Despite studies on the genetics of the species and its populations (e.g., Afroosheh et al. 2019; Malekoutian et al. 2020), fine-scale research on the ecology of the species at different stages of its life cycle is limited (e.g., Sharifi and Afroosheh 2014; Farasat and Sharifi 2014; Afroosheh et al. 2016). No information is available on temperature fluctuations in springs and streams in the larval stage, fluctuations in water parameters due to seasonal temperature changes, and the trend of land use/land cover change in the species distribution range. The information about the habitat of the Kurdistan salamanders in Iraq is also limited. These factors have led to insufficient knowledge of the species to implement conservation plans in the future. More detailed studies at fine scales are suggested for investigating the habitats of Kurdistan newts. According to the studies, the research findings will be more in line with the ecological characteristics of newts at this scale (Ficetola et al. 2018).
Conclusion
Many environmental factors that can affect the habitat of plant and animal species can dynamically be retrieved from satellite images. It is possible to provide them on fine or coarse scales depending on the type of satellite. This information leads to a complete view of habitat conditions, a finding that may not be detectable using just SDMs due to the frequency and up-to-datedness of this data, especially in the case of amphibians, which are highly sensitive to climate and its changes.
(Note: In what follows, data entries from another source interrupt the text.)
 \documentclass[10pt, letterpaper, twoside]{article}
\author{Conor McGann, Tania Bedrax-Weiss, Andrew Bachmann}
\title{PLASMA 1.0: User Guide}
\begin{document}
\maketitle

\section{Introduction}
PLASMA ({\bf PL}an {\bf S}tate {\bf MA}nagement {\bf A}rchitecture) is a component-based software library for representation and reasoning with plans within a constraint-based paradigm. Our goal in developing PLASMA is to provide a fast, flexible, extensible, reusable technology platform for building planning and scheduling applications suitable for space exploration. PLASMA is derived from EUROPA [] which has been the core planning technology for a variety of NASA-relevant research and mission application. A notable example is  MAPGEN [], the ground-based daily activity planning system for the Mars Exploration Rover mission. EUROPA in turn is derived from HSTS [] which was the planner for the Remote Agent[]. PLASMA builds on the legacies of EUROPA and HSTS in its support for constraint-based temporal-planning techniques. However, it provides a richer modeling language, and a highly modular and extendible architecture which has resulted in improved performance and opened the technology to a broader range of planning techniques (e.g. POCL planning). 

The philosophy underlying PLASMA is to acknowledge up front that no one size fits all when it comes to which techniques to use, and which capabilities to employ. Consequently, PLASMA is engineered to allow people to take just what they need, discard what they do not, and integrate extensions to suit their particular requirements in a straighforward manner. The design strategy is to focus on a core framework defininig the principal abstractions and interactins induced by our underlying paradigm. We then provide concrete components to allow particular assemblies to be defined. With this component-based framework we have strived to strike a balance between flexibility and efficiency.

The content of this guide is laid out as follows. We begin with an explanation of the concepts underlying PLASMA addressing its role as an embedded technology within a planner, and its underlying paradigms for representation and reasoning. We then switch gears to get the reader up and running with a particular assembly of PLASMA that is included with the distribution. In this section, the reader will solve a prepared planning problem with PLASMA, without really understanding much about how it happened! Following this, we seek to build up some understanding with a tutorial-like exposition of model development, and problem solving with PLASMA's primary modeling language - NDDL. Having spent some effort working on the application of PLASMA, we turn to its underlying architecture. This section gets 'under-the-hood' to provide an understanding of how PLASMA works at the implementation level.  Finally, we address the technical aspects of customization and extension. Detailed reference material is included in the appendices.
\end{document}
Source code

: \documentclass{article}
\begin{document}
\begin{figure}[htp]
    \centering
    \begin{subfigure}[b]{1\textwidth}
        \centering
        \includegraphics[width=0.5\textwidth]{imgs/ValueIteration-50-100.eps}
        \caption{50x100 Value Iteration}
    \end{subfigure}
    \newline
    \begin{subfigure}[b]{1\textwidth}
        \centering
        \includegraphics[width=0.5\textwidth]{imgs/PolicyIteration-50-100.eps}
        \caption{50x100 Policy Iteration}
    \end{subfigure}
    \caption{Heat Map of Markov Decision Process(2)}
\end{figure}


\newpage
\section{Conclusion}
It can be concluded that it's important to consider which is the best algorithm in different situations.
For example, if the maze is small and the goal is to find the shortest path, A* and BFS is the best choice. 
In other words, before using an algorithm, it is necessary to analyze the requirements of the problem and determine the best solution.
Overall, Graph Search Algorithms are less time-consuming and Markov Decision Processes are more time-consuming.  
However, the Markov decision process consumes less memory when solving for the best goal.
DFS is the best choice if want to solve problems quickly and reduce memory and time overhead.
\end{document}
The trend analysis tests, examining homogeneity to identify data breakpoints, provide very efficient results that can reveal differences in species distribution range when combined with environmental data. The findings clearly showed the difference between the results of SDMs and the current conditions in terms of the species vulnerability to temperature. The complex relationships between temperature and habitat parameters and different stages of amphibian life reveal the possibility of predicting unsuitable conditions for the species in this study. Kurdistan newt in the southern part of its distribution area, i.e., in Iran, experiences more severe conditions in terms of temperature increase, and this increasing trend in seasons such as winter can lead to the disruption of behavioral adaptations. Relying on the findings of this study and such fine-scale studies about the effect of temperature or other dynamic variables such as humidity and vegetation on different life stages and habitats of newts, the species populations can be managed by captive breeding and reintroduction in areas with no trends.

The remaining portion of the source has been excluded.